Apesar de a lei do novo Fundeb, aprovada em 2020, vetar expressamente a aplicação da verba com inativos, o orçamento de 2021 ainda contou com essa prática. Há mais de duas décadas, governadores tucanos utilizam recursos da educação na previdência, o que já foi considerado inconstitucional.

O governo Doria mantém a prática mesmo depois de o STF (Supremo Tribunal Federal) ter decidido que é inconstitucional a legislação de São Paulo que criou brecha para esse uso e da emenda do novo Fundeb vetar textualmente essa possibilidade.

A representação ao TCU foi feita pelo Ministério Público de Contas do Estado e pelo Ministério Público Federal, com pedido urgente de medida cautelar. As instituições alertam sobre o risco de mais prejuízos ao financiamento da educação paulista, sobretudo após o presidente Jair Bolsonaro (PL) ter anunciado reajuste de 33,24% no piso dos docentes.

"O estado pode não conseguir cumprir o piso de 33,24% se continuar aplicando parte do recurso do Fundeb para pagar aposentados.
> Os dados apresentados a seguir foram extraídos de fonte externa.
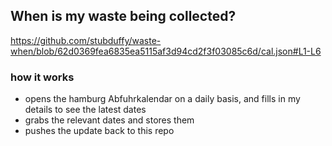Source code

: ## When is my waste being collected?
  https://github.com/stubduffy/waste-when/blob/62d0369fea6835ea5115af3d94cd2f3f03085c6d/cal.json#L1-L6
  
  ### how it works
  - opens the hamburg Abfuhrkalendar on a daily basis, and fills in my details to see the latest dates
  - grabs the relevant dates and stores them
  - pushes the update back to this repo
Ou então ter que cortar investimentos em outras áreas da educação para cumprir o piso. É inconcebível que o estado mais rico do país tire dinheiro da sala de aula por não conseguir tornar sustentável seu sistema previdenciário", diz Élida Graziane, procuradora do Ministério Público de Contas.

Questionado, o governo estadual não informou se irá cumprir o piso nacional. Desde 2020, o piso salarial de professores da rede estadual paulista é de R$ 2.886,24, o valor mínimo estabelecido nacionalmente para a remuneração docente. Com o reajuste anunciado por Bolsonaro, o piso para este ano foi para R$ 3.845.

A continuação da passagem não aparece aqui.